On me mande de plus que cet advis avoit faict grande impression dans
l’esprit de l’Empereur et de ses principaux ministres qui avoient tous cru
que donnant cognoissance de cela au duc de Bavières et aux autres qui
avoient introduict quelque négotiacion avec la France, ce seroit un vray
moyen de les en faire retirer voyant qu’il y avoit d’autres voyes plus
promptes et plus honorables pour mettre à couvert leurs intérests sans
rechercher cette couronne ny recevoir la loy d’elle. Il adjouste qu’il y avoit
grand subjet de croire que cecy a esté le principal fondement de la
résolution qui a esté prise d’envoyer Trautmandorff à Munster, lequel
auroit pouvoir en main de conclurre en une heure toutes les affaires avec les
Suédois et qu’eux estans une fois contens, ils faisoient estat de se servir de
leur entremise pour faire consentir les protestans à des conditions raison-
nables.
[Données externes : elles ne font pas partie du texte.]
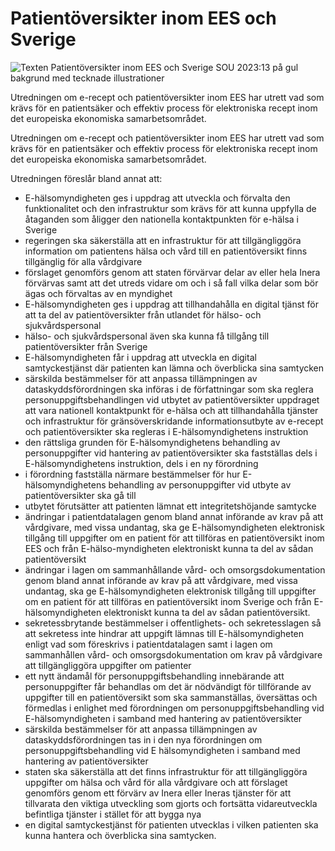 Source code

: # Patientöversikter inom EES och Sverige

![Texten Patientöversikter inom EES och Sverige SOU 2023:13 på gul bakgrund  med tecknade illustrationer](/contentassets/13dcdc492399414caeb91a2bbe69fdfe/sou-2023_13-patientoversikter-inom-ees-och-sverige-_-150x200px.jpg?width=150&quality=85)

Utredningen om e-recept och patientöversikter inom EES har utrett vad som krävs för en patientsäker och effektiv process för elektroniska recept inom det europeiska ekonomiska samarbetsområdet.

Utredningen om e-recept och patientöversikter inom EES har utrett vad som krävs för en patientsäker och effektiv process för elektroniska recept inom det europeiska ekonomiska samarbetsområdet.

Utredningen föreslår bland annat att:

* E-hälsomyndigheten ges i uppdrag att utveckla och förvalta den funktionalitet och den infrastruktur som krävs för att kunna uppfylla de åtaganden som åligger den nationella kontaktpunkten för e-hälsa i Sverige
* regeringen ska säkerställa att en infrastruktur för att tillgängliggöra information om patientens hälsa och vård till en patientöversikt finns tillgänglig för alla vårdgivare
* förslaget genomförs genom att staten förvärvar delar av eller hela Inera förvärvas samt att det utreds vidare om och i så fall vilka delar som bör ägas och förvaltas av en myndighet
* E-hälsomyndigheten ges i uppdrag att tillhandahålla en digital tjänst för att ta del av patientöversikter från utlandet för hälso- och sjukvårdspersonal
* hälso- och sjukvårdspersonal även ska kunna få tillgång till patientöversikter från Sverige
* E-hälsomyndigheten får i uppdrag att utveckla en digital samtyckestjänst där patienten kan lämna och överblicka sina samtycken
* särskilda bestämmelser för att anpassa tillämpningen av dataskyddsförordningen ska införas i de författningar som ska reglera personuppgiftsbehandlingen vid utbytet av patientöversikter uppdraget att vara nationell kontaktpunkt för e-hälsa och att tillhandahålla tjänster och infrastruktur för gränsöverskridande informationsutbyte av e-recept och patientöversikter ska regleras i E-hälsomyndighetens instruktion
* den rättsliga grunden för E-hälsomyndighetens behandling av personuppgifter vid hantering av patientöversikter ska fastställas dels i E-hälsomyndighetens instruktion, dels i en ny förordning
* i förordning fastställa närmare bestämmelser för hur E-hälsomyndighetens behandling av personuppgifter vid utbyte av patientöversikter ska gå till
* utbytet förutsätter att patienten lämnat ett integritetshöjande samtycke
* ändringar i patientdatalagen genom bland annat införande av krav på att vårdgivare, med vissa undantag, ska ge E-hälsomyndigheten elektronisk tillgång till uppgifter om en patient för att tillföras en patientöversikt inom EES och från E-hälso-myndigheten elektroniskt kunna ta del av sådan patientöversikt
* ändringar i lagen om sammanhållande vård- och omsorgsdokumentation genom bland annat införande av krav på att vårdgivare, med vissa undantag, ska ge E-hälsomyndigheten elektronisk tillgång till uppgifter om en patient för att tillföras en patientöversikt inom Sverige och från E-hälsomyndigheten elektroniskt kunna ta del av sådan patientöversikt.
* sekretessbrytande bestämmelser i offentlighets- och sekretesslagen så att sekretess inte hindrar att uppgift lämnas till E-hälsomyndigheten enligt vad som föreskrivs i patientdatalagen samt i lagen om sammanhållen vård- och omsorgsdokumentation om krav på vårdgivare att tillgängliggöra uppgifter om patienter
* ett nytt ändamål för personuppgiftsbehandling innebärande att personuppgifter får behandlas om det är nödvändigt för tillförande av uppgifter till en patientöversikt som ska sammanställas, översättas och förmedlas i enlighet med förordningen om personuppgiftsbehandling vid E-hälsomyndigheten i samband med hantering av patientöversikter
* särskilda bestämmelser för att anpassa tillämpningen av dataskyddsförordningen tas in i den nya förordningen om personuppgiftsbehandling vid E hälsomyndigheten i samband med hantering av patientöversikter
* staten ska säkerställa att det finns infrastruktur för att tillgängliggöra uppgifter om hälsa och vård för alla vårdgivare och att förslaget genomförs genom ett förvärv av Inera eller Ineras tjänster för att tillvarata den viktiga utveckling som gjorts och fortsätta vidareutveckla befintliga tjänster i stället för att bygga nya
* en digital samtyckestjänst för patienten utvecklas i vilken patienten ska kunna hantera och överblicka sina samtycken.

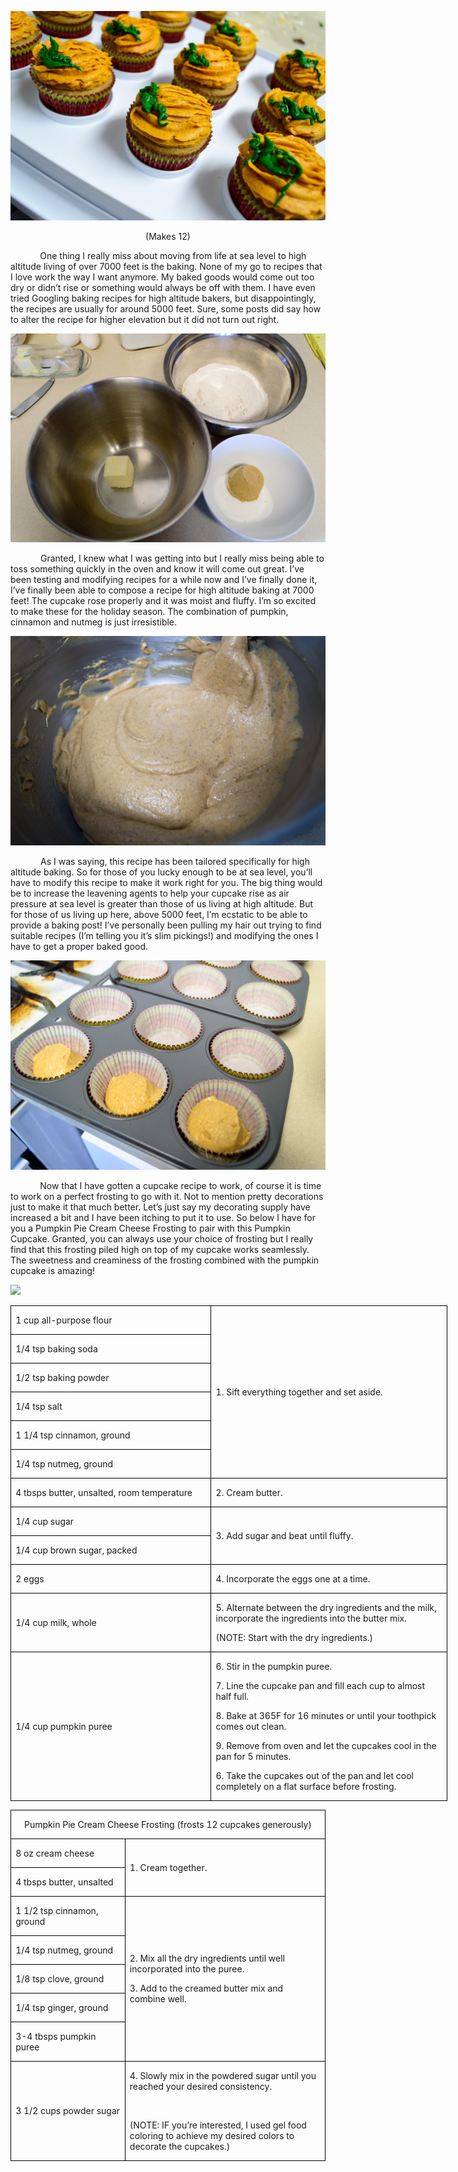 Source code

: ![](assets/images/2016/01/20151122-DSC_4903.jpg)
<p align=center style='text-align:center'><span>(Makes 12)</span></p>

<p><span>&nbsp;&nbsp;&nbsp;&nbsp;&nbsp;&nbsp;&nbsp;&nbsp;&nbsp;&nbsp;&nbsp; One
thing I really miss about moving from life at sea level to high altitude living
of over 7000 feet is the baking. None of my go to recipes that I love work the
way I want anymore. My baked goods would come out too dry or didn’t rise or
something would always be off with them. I have even tried Googling baking
recipes for high altitude bakers, but disappointingly, the recipes are usually
for around 5000 feet. Sure, some posts did say how to alter the recipe for
higher elevation but it did not turn out right. </span></p>

![](assets/images/2016/01/20151122-DSC_4873.jpg)

<p style='text-indent:.5in'><span>Granted,
I knew what I was getting into but I really miss being able to toss something
quickly in the oven and know it will come out great. I’ve been testing and
modifying recipes for a while now and I’ve finally done it, I’ve finally been
able to compose a recipe for high altitude baking at 7000 feet! The cupcake rose
properly and it was moist and fluffy. I’m so excited to make these for the
holiday season. The combination of pumpkin, cinnamon and nutmeg is just
irresistible.</span></p>

![](assets/images/2016/01/20151122-DSC_4884.jpg)
<p style='text-indent:.5in'><span>As
I was saying, this recipe has been tailored specifically for high altitude
baking. So for those of you lucky enough to be at sea level, you’ll have to
modify this recipe to make it work right for you. The big thing would be to
increase the leavening agents to help your cupcake rise as air pressure at sea
level is greater than those of us living at high altitude. But for those of us
living up here, above 5000 feet, I’m ecstatic to be able to provide a baking
post! I’ve personally been pulling my hair out trying to find suitable recipes
(I’m telling you it’s slim pickings!) and modifying the ones I have to get a
proper baked good.</span></p>

![](assets/images/2016/01/20151122-DSC_4887.jpg)

<p><span>&nbsp;&nbsp;&nbsp;&nbsp;&nbsp;&nbsp;&nbsp;&nbsp;&nbsp;&nbsp;&nbsp; Now
that I have gotten a cupcake recipe to work, of course it is time to work on a
perfect frosting to go with it. Not to mention pretty decorations just to make
it that much better. Let’s just say my decorating supply have increased a bit
and I have been itching to put it to use. So below I have for you a Pumpkin Pie
Cream Cheese Frosting to pair with this Pumpkin Cupcake. Granted, you can
always use your choice of frosting but I really find that this frosting piled
high on top of my cupcake works seamlessly. The sweetness and creaminess of the
frosting combined with the pumpkin cupcake is amazing! </span></p>

![](assets/images/2016/01/20151122-DSC_4896.jpg)

<table class=MsoTableGrid border=1 cellspacing=0 cellpadding=0 width=524
 style='width:524.4pt;border-collapse:collapse;border:none'>
 <tr style='height:21.5pt'>
  <td width=239 style='width:239.4pt;border:solid windowtext 1.0pt;padding:
  0in 5.4pt 0in 5.4pt;height:21.5pt'>
  <p><span>1 cup all-purpose flour</span></p>
  </td>
  <td width=285 rowspan=6 style='width:285.0pt;border:solid windowtext 1.0pt;
  border-left:none;padding:0in 5.4pt 0in 5.4pt;height:21.5pt'>
  <p><span>1. Sift everything
  together and set aside.</span></p>
  </td>
 </tr>
 <tr style='height:21.1pt'>
  <td width=239 style='width:239.4pt;border:solid windowtext 1.0pt;border-top:
  none;padding:0in 5.4pt 0in 5.4pt;height:21.1pt'>
  <p><span>1/4 tsp baking soda</span></p>
  </td>
 </tr>
 <tr style='height:21.1pt'>
  <td width=239 style='width:239.4pt;border:solid windowtext 1.0pt;border-top:
  none;padding:0in 5.4pt 0in 5.4pt;height:21.1pt'>
  <p><span>1/2 tsp baking powder</span></p>
  </td>
 </tr>
 <tr style='height:21.1pt'>
  <td width=239 style='width:239.4pt;border:solid windowtext 1.0pt;border-top:
  none;padding:0in 5.4pt 0in 5.4pt;height:21.1pt'>
  <p><span>1/4 tsp salt</span></p>
  </td>
 </tr>
 <tr style='height:21.1pt'>
  <td width=239 style='width:239.4pt;border:solid windowtext 1.0pt;border-top:
  none;padding:0in 5.4pt 0in 5.4pt;height:21.1pt'>
  <p><span>1 1/4 tsp cinnamon, ground</span></p>
  </td>
 </tr>
 <tr style='height:21.1pt'>
  <td width=239 style='width:239.4pt;border:solid windowtext 1.0pt;border-top:
  none;padding:0in 5.4pt 0in 5.4pt;height:21.1pt'>
  <p><span>1/4 tsp nutmeg, ground</span></p>
  </td>
 </tr>
 <tr style='height:21.1pt'>
  <td width=239 style='width:239.4pt;border:solid windowtext 1.0pt;border-top:
  none;padding:0in 5.4pt 0in 5.4pt;height:21.1pt'>
  <p><span>4 tbsps butter, unsalted,
  room temperature</span></p>
  </td>
  <td width=285 style='width:285.0pt;border-top:none;border-left:none;
  border-bottom:solid windowtext 1.0pt;border-right:solid windowtext 1.0pt;
  padding:0in 5.4pt 0in 5.4pt;height:21.1pt'>
  <p><span>2. Cream butter.</span></p>
  </td>
 </tr>
 <tr style='height:21.1pt'>
  <td width=239 style='width:239.4pt;border:solid windowtext 1.0pt;border-top:
  none;padding:0in 5.4pt 0in 5.4pt;height:21.1pt'>
  <p><span>1/4 cup sugar</span></p>
  </td>
  <td width=285 rowspan=2 style='width:285.0pt;border-top:none;border-left:
  none;border-bottom:solid windowtext 1.0pt;border-right:solid windowtext 1.0pt;
  padding:0in 5.4pt 0in 5.4pt;height:21.1pt'>
  <p><span>3. Add sugar and beat until
  fluffy.</span></p>
  </td>
 </tr>
 <tr style='height:21.1pt'>
  <td width=239 style='width:239.4pt;border:solid windowtext 1.0pt;border-top:
  none;padding:0in 5.4pt 0in 5.4pt;height:21.1pt'>
  <p><span>1/4 cup brown sugar,
  packed</span></p>
  </td>
 </tr>
 <tr style='height:21.1pt'>
  <td width=239 style='width:239.4pt;border:solid windowtext 1.0pt;border-top:
  none;padding:0in 5.4pt 0in 5.4pt;height:21.1pt'>
  <p><span>2 eggs</span></p>
  </td>
  <td width=285 style='width:285.0pt;border-top:none;border-left:none;
  border-bottom:solid windowtext 1.0pt;border-right:solid windowtext 1.0pt;
  padding:0in 5.4pt 0in 5.4pt;height:21.1pt'>
  <p><span>4. Incorporate the eggs
  one at a time.</span></p>
  </td>
 </tr>
 <tr style='height:21.1pt'>
  <td width=239 style='width:239.4pt;border:solid windowtext 1.0pt;border-top:
  none;padding:0in 5.4pt 0in 5.4pt;height:21.1pt'>
  <p><span>1/4 cup milk, whole</span></p>
  </td>
  <td width=285 style='width:285.0pt;border-top:none;border-left:none;
  border-bottom:solid windowtext 1.0pt;border-right:solid windowtext 1.0pt;
  padding:0in 5.4pt 0in 5.4pt;height:21.1pt'>
  <p><span>5. Alternate between the
  dry ingredients and the milk, incorporate the ingredients into the butter
  mix.</span></p>
  <p><span>(NOTE: Start with the dry
  ingredients.)</span></p>
  </td>
 </tr>
 <tr style='height:21.1pt'>
  <td width=239 style='width:239.4pt;border:solid windowtext 1.0pt;border-top:
  none;padding:0in 5.4pt 0in 5.4pt;height:21.1pt'>
  <p><span>1/4 cup pumpkin puree</span></p>
  </td>
  <td width=285 style='width:285.0pt;border-top:none;border-left:none;
  border-bottom:solid windowtext 1.0pt;border-right:solid windowtext 1.0pt;
  padding:0in 5.4pt 0in 5.4pt;height:21.1pt'>
  <p><span>6. Stir in the pumpkin
  puree.</span></p>
  <p><span>7. Line the cupcake pan
  and fill each cup to almost half full.</span></p>
  <p><span>8. Bake at 365F for 16
  minutes or until your toothpick comes out clean.</span></p>
  <p><span>9. Remove from oven and
  let the cupcakes cool in the pan for 5 minutes.</span></p>
  <p><span>6. Take the cupcakes out
  of the pan and let cool completely on a flat surface before frosting.</span></p>
  </td>
 </tr>
</table>

<table class=MsoTableGrid border=1 cellspacing=0 cellpadding=0
 style='border-collapse:collapse;border:none'>
 <tr style='height:27.1pt'>
  <td width=533 colspan=2 style='width:533.2pt;border:solid windowtext 1.0pt;
  padding:0in 5.4pt 0in 5.4pt;height:27.1pt'>
  <p align=center style='text-align:center'><span
 >Pumpkin Pie Cream Cheese Frosting (frosts 12
  cupcakes generously)</span></p>
  </td>
 </tr>
 <tr style='height:18.1pt'>
  <td width=181 style='width:180.9pt;border:solid windowtext 1.0pt;border-top:
  none;padding:0in 5.4pt 0in 5.4pt;height:18.1pt'>
  <p><span>8 oz cream cheese</span></p>
  </td>
  <td width=352 rowspan=2 style='width:352.3pt;border-top:none;border-left:
  none;border-bottom:solid windowtext 1.0pt;border-right:solid windowtext 1.0pt;
  padding:0in 5.4pt 0in 5.4pt;height:18.1pt'>
  <p><span>1. Cream together.</span></p>
  </td>
 </tr>
 <tr style='height:17.95pt'>
  <td width=181 style='width:180.9pt;border:solid windowtext 1.0pt;border-top:
  none;padding:0in 5.4pt 0in 5.4pt;height:17.95pt'>
  <p><span>4 tbsps butter, unsalted</span></p>
  </td>
 </tr>
 <tr style='height:17.95pt'>
  <td width=181 style='width:180.9pt;border:solid windowtext 1.0pt;border-top:
  none;padding:0in 5.4pt 0in 5.4pt;height:17.95pt'>
  <p><span>1 1/2 tsp cinnamon, ground</span></p>
  </td>
  <td width=352 rowspan=5 style='width:352.3pt;border-top:none;border-left:
  none;border-bottom:solid windowtext 1.0pt;border-right:solid windowtext 1.0pt;
  padding:0in 5.4pt 0in 5.4pt;height:17.95pt'>
  <p><span>2. Mix all the dry
  ingredients until well incorporated into the puree.</span></p>
  <p><span>3. Add to the creamed
  butter mix and combine well.</span></p>
  </td>
 </tr>
 <tr style='height:17.95pt'>
  <td width=181 style='width:180.9pt;border:solid windowtext 1.0pt;border-top:
  none;padding:0in 5.4pt 0in 5.4pt;height:17.95pt'>
  <p><span>1/4 tsp nutmeg, ground</span></p>
  </td>
 </tr>
 <tr style='height:17.95pt'>
  <td width=181 style='width:180.9pt;border:solid windowtext 1.0pt;border-top:
  none;padding:0in 5.4pt 0in 5.4pt;height:17.95pt'>
  <p><span>1/8 tsp clove, ground</span></p>
  </td>
 </tr>
 <tr style='height:17.95pt'>
  <td width=181 style='width:180.9pt;border:solid windowtext 1.0pt;border-top:
  none;padding:0in 5.4pt 0in 5.4pt;height:17.95pt'>
  <p><span>1/4 tsp ginger, ground</span></p>
  </td>
 </tr>
 <tr style='height:17.95pt'>
  <td width=181 style='width:180.9pt;border:solid windowtext 1.0pt;border-top:
  none;padding:0in 5.4pt 0in 5.4pt;height:17.95pt'>
  <p><span>3-4 tbsps pumpkin puree</span></p>
  </td>
 </tr>
 <tr style='height:17.95pt'>
  <td width=181 style='width:180.9pt;border:solid windowtext 1.0pt;border-top:
  none;padding:0in 5.4pt 0in 5.4pt;height:17.95pt'>
  <p><span>3 1/2 cups powder sugar</span></p>
  </td>
  <td width=352 style='width:352.3pt;border-top:none;border-left:none;
  border-bottom:solid windowtext 1.0pt;border-right:solid windowtext 1.0pt;
  padding:0in 5.4pt 0in 5.4pt;height:17.95pt'>
  <p><span>4. Slowly mix in the
  powdered sugar until you reached your desired consistency.</span></p>
  <p><span>&nbsp;</span></p>
  <p><span>(NOTE: IF you’re
  interested, I used gel food coloring to achieve my desired colors to decorate
  the cupcakes.)</span></p>
  </td>
 </tr>
</table>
La conclusion de celuy qui m’escript tout ce que dessus est que
comme il est en pocession de recevoir quelques présens lorsqu’il donne
quelque advis bien important qui se treuve véritable, il est asseuré que l’on
n’y manquera pas à présent, qu’il n’y a rien de plus certain que ce qu’il
mande, et d’aultant plus qu’il luy couste beaucoup en ces cours-là pour
maintenir les habitudes qui luy donnent lieu de descouvrir de semblables
affaires.
Voylà en quoy concistent les advis, et il semble que Dieu pour continuer
ses grâces à Leurs Majestez a permis qu’elles en ayent esté informées en
mesme temps de deux sy différens endroictz, affin qu’en ayant plus de
lumière et de certitude elles songeassent mieux aux moyens de se garentir
d’une telle surprise. C’est pourquoy il sera bien à propos Messieurs que
vous soyés doresnavant plus alertes que jamais à examiner la conduicte et
les moindres pas des ministres de Suède et particulièrement dudit résident.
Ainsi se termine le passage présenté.